Exercise goal: Quote the entries below from the line with "- **Throughput**: Support" through the line with "- **Interactivity**: <100ms", both ends included, and only those lines.

Data to process:
>>>>>

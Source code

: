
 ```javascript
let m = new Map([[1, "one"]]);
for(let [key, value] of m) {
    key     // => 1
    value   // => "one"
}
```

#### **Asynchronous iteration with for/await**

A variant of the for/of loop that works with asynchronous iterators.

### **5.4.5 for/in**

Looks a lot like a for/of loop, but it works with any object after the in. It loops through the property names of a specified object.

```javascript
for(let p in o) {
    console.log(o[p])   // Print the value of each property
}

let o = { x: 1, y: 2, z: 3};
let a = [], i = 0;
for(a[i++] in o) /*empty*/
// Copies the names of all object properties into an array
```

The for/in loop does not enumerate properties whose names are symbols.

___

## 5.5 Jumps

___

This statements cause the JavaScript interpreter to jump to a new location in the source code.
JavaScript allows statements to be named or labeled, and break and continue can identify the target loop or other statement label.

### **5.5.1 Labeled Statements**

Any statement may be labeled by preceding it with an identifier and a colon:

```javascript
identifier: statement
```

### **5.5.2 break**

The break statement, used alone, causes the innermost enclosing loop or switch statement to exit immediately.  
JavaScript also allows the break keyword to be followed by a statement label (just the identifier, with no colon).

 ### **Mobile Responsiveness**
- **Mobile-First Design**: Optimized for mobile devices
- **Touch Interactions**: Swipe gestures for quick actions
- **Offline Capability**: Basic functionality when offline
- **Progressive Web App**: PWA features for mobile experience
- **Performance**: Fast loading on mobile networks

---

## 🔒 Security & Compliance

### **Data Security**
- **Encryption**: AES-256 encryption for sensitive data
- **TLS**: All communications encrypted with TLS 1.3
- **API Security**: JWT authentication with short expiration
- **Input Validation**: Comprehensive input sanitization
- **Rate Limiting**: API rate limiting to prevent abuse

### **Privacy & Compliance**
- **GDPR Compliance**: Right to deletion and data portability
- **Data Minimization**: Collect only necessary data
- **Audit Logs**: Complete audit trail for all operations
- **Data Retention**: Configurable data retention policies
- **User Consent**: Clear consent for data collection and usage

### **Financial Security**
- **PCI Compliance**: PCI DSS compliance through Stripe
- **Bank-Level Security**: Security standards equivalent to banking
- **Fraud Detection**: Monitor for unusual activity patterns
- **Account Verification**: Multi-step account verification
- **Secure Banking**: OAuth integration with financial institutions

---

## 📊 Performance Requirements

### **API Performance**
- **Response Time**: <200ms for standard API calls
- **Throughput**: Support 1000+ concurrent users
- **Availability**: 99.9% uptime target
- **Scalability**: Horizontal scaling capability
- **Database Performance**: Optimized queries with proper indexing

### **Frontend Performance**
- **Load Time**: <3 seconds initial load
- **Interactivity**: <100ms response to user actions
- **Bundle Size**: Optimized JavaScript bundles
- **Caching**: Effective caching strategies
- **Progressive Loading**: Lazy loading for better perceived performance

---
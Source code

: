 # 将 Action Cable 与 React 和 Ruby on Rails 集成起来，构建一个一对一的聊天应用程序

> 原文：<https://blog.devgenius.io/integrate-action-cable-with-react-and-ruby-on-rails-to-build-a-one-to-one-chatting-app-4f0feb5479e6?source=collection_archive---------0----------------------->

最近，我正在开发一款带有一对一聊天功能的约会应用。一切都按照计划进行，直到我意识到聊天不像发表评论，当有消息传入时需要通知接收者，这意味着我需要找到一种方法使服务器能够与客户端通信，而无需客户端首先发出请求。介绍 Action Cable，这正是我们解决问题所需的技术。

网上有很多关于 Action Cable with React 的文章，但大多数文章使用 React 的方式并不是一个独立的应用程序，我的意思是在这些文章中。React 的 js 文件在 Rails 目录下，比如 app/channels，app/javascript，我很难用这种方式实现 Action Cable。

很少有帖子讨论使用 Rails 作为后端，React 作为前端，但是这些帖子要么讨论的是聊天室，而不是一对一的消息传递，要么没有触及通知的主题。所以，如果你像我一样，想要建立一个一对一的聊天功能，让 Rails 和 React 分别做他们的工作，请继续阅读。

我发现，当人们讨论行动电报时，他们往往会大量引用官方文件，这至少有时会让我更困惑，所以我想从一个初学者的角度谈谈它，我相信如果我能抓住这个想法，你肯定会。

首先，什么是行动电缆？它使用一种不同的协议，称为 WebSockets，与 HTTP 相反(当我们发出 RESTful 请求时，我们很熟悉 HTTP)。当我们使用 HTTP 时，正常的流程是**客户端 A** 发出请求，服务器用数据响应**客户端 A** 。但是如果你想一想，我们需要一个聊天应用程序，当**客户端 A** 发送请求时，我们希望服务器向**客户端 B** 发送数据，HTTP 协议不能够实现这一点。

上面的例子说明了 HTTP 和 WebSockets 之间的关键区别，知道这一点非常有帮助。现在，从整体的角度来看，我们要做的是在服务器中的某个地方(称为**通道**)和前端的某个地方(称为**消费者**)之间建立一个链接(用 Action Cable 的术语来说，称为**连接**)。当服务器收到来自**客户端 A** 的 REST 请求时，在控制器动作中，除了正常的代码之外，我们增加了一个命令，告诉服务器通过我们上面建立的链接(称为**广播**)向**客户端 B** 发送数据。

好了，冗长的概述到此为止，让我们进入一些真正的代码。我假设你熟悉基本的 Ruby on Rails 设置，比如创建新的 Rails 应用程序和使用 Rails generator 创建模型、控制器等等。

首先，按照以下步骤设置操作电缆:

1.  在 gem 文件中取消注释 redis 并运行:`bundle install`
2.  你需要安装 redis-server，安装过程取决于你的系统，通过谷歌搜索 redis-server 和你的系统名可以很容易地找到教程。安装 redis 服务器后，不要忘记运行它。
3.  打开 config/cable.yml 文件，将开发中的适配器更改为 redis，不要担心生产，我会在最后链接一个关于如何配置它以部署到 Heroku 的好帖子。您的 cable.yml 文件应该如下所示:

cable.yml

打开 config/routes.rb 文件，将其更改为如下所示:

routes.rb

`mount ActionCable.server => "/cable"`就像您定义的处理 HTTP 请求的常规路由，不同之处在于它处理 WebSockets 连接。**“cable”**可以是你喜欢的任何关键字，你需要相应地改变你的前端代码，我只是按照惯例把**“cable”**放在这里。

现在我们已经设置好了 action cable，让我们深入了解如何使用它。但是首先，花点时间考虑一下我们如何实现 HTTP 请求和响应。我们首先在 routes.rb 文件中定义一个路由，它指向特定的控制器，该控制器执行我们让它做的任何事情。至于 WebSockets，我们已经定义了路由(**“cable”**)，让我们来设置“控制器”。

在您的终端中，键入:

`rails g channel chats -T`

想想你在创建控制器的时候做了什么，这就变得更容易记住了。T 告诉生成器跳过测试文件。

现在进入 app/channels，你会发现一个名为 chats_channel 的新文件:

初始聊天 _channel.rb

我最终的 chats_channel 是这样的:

<<<<<

Finished exercise:
- **Throughput**: Support 1000+ concurrent users
- **Availability**: 99.9% uptime target
- **Scalability**: Horizontal scaling capability
- **Database Performance**: Optimized queries with proper indexing

### **Frontend Performance**
- **Load Time**: <3 seconds initial load
- **Interactivity**: <100ms response to user actions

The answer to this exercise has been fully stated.